In her book, Sybil evokes the atmosphere in occupied Malaya: ‘the informer was everywhere, and everywhere was hated and feared… their rule was based on terror…particularly so in respect of the Chinese…they feared the Chinese and gave expression to their fear in savage persecution and constant spying…’ The Japanese mobilised an ‘army of informers or ‘intelligence agents’; they were Chinese, Malays, Javanese, Banjerese, Filipinos, Siamese, Ceylonese and Eurasians; an informer might be a cook or maidservant, cabaret girls and messenger boys; they haunted every crowded place. One learned, Sybil recalled, to ‘trust nobody’. The Japanese Military Administration took over the old colonial security apparatus virtually intact, merely replacing British rank and file with locals and appointing a Japanese officer class. The police and auxiliary forces expanded enormously. On a local, day to day basis this meant that occupied Malaya was policed by Malays and Indians. A few Chinese were employed in the ‘Toko’ detective branch. In the background, fanatical Kempeitai officers pushed the rank and file to perform their security tasks zealously.

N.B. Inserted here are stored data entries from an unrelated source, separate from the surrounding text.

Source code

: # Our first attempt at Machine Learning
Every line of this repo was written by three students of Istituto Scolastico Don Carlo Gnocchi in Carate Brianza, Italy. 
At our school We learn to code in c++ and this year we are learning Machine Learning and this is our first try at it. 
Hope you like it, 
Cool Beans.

From the beginning of the occupation in February, 1942 the Japanese banned possession of radios, hoping to cocoon its people in a web of silence and ignorance. All radios had to be surrendered to local police stations and frequent surprise inspections carried out to find illicit sets. For the Kathigasu’s, this was intolerable. Sybil felt the ‘burning need to know what was going on in the world outside’. Her first act of rebellion was to acquire from a Mr Wong a fine GEC model that the family christened ‘Josephine’ which was ingeniously concealed in the family home. Papan’s main street ended at old tin workings at the edge of the jungle. When Sybil helped two young runaways from Singapore known as ‘Romeo’ and ‘Don Juan’ (someone in the MCP had a sense of humour), sick or wounded guerrillas began slipping away from their jungle camps to the dispensary at 74 Main Road. The dispensary was always busy in any case which meant that the jungle fighters could easily avoid detection.
And so No 74 became a ‘clearing house for local news, messages and warnings…’ Sybil spoke perfect Cantonese. As a nurse and midwife, she was able to travel around the district quite freely without arousing suspicion. She never asked for payment. Most of the young MPAJA men who came secretly to the back door of her dispensary suffered from malaria, jungle sores, scabies and beri-beri. Many had symptoms of vitamin deficiency – which Sybil treated with an improvised paste made from the millings of polished rice. Sybil Kathigasu’s book which she wrote when she was dying after the war in Scotland is a gripping account of her work with the MPAJA guerrillas. She could not evade the Japanese for long. Somehow the Japanese discovered that ‘a Chinese midwife was helping the guerrillas’. Then on July 29, 1943 a Chinese police inspector Lim, a ‘Toko’ officer, called and searched the dispensary. The Kathigasu’s were arrested soon afterwards. Sybil was so severely tortured that she never recovered. After the war, the British offered her treatment in Britain and awarded her the George Medal. She died two years later in Lanark, Scotland.
Sybil is now feted as a Malaysian war heroine and national martyr. A ‘Time’ article called her the ‘Edith of Malaya’, referring to Nurse Edith Cavell shot by the Germans in the First World War. The story of Sybil Kathigasu is a lot more complex than that implies. Resistance to Japanese rule was exceptional in occupied Malaya. I think her decisions reflected the fact that she and her husband had non aligned roles and social status in a communally divided society. Dr Kathigasu was a Catholic convert. As a Cantonese speaking Eurasian, Sybil was an insider-outsider. She had made a decision long before the Japanese came that the caring professions should pay no heed to communal or racial divisions. She valued informed connectedness as her courageous and illegal radio listening demonstrated. All these factors made Sybil unique. It was a lot easier and less perilous to comply with the occupying power as so many did.